Genomics Research Center, Academia Sinica, Taipei 11529, Taiwan.
Mol Cell Proteomics. 2012 Oct;11(10):901-15. doi: 10.1074/mcp.M112.020875. Epub 2012 Jul 3.
Mutational activation of KRAS promotes various malignancies, including lung adenocarcinoma. Knowledge of the molecular targets mediating the downstream effects of activated KRAS is limited. Here, we provide the KRAS target proteins and N-glycoproteins using human bronchial epithelial cells with and without the expression of activated KRAS (KRAS(V12)). Using an OFFGEL peptide fractionation and hydrazide method combined with subsequent LTQ-Orbitrap analysis, we identified 5713 proteins and 608 N-glycosites on 317 proteins in human bronchial epithelial cells. Label-free quantitation of 3058 proteins (≥2 peptides; coefficient of variation (CV) ≤ 20%) and 297 N-glycoproteins (CV ≤ 20%) revealed the differential regulation of 23 proteins and 14 N-glycoproteins caused by activated KRAS, including 84% novel ones. An informatics-assisted IPA-Biomarker® filter analysis prioritized some of the differentially regulated proteins (ALDH3A1, CA2, CTSD, DST, EPHA2, and VIM) and N-glycoproteins (ALCAM, ITGA3, and TIMP-1) as cancer biomarkers. Further, integrated in silico analysis of microarray repository data of lung adenocarcinoma clinical samples and cell lines containing KRAS mutations showed positive mRNA fold changes (p < 0.05) for 61% of the KRAS-regulated proteins, including biomarker proteins, CA2 and CTSD. The most significant discovery of the integrated validation is the down-regulation of FABP5 and PDCD4. A few validated proteins, including tumor suppressor PDCD4, were further confirmed as KRAS targets by shRNA-based knockdown experiments. Finally, the studies on KRAS-regulated N-glycoproteins revealed structural alterations in the core N-glycans of SEMA4B in KRAS-activated human bronchial epithelial cells and functional role of N-glycosylation of TIMP-1 in the regulation of lung adenocarcinoma A549 cell invasion. Together, our study represents the largest proteome and N-glycoproteome data sets for HBECs, which we used to identify several novel potential targets of activated KRAS that may provide insights into KRAS-induced adenocarcinoma and have implications for both lung cancer therapy and diagnosis.

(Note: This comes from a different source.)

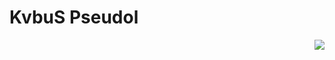 
<h1 align="left"> KvbuS Pseudol </h1>

<a href= "https://discord.com/users/563718132863074324"><img align="right" src="https://lanyard-profile-readme.vercel.app/api/842378070857875497?bg=00000000" /></a>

KRAS 突变激活可促进多种恶性肿瘤的发生,包括肺腺癌。目前对于激活的 KRAS 下游作用的分子靶标的了解还很有限。在这里,我们使用表达激活的 KRAS(KRAS(V12))和不表达 KRAS 的人支气管上皮细胞(HBECs)来鉴定 KRAS 靶蛋白和 N-糖蛋白。通过 OFFGEL 肽分级和酰肼方法与随后的 LTQ-Orbitrap 分析相结合,我们鉴定了人支气管上皮细胞中 317 个蛋白上的 608 个 N-糖基化位点和 5713 个蛋白。使用无标记定量法对 3058 个蛋白(≥2 个肽段;CV≤20%)和 297 个 N-糖蛋白(CV≤20%)进行定量分析,发现激活的 KRAS 导致 23 个蛋白和 14 个 N-糖蛋白发生差异调节,其中 84%为新发现的蛋白。IPA-Biomarker®过滤器分析的信息学辅助分析优先考虑了一些差异调节蛋白(ALDH3A1、CA2、CTSD、DST、EPHA2 和 VIM)和 N-糖蛋白(ALCAM、ITGA3 和 TIMP-1)作为癌症生物标志物。此外,对包含 KRAS 突变的肺腺癌临床样本和细胞系的微阵列存储库数据进行的综合计算分析显示,在受 KRAS 调节的蛋白中,有 61%(包括生物标志物蛋白 CA2 和 CTSD)的 mRNA 折叠变化呈阳性(p<0.05)。综合验证的最显著发现是 FABP5 和 PDCD4 的下调。通过 shRNA 敲低实验进一步证实了少数经验证的蛋白,包括肿瘤抑制因子 PDCD4,是 KRAS 的靶标。最后,对 KRAS 调节的 N-糖蛋白的研究揭示了在 KRAS 激活的人支气管上皮细胞中 SEMA4B 的核心 N-聚糖结构的改变,以及 TIMP-1 的 N-糖基化在调节肺腺癌 A549 细胞侵袭中的功能作用。总之,我们的研究代表了最大的 HBEC 蛋白质组和 N-糖蛋白质组数据集,我们使用该数据集鉴定了几个新的激活的 KRAS 的潜在靶标,这些靶标可能为 KRAS 诱导的腺癌提供了新的见解,并对肺癌的治疗和诊断具有重要意义。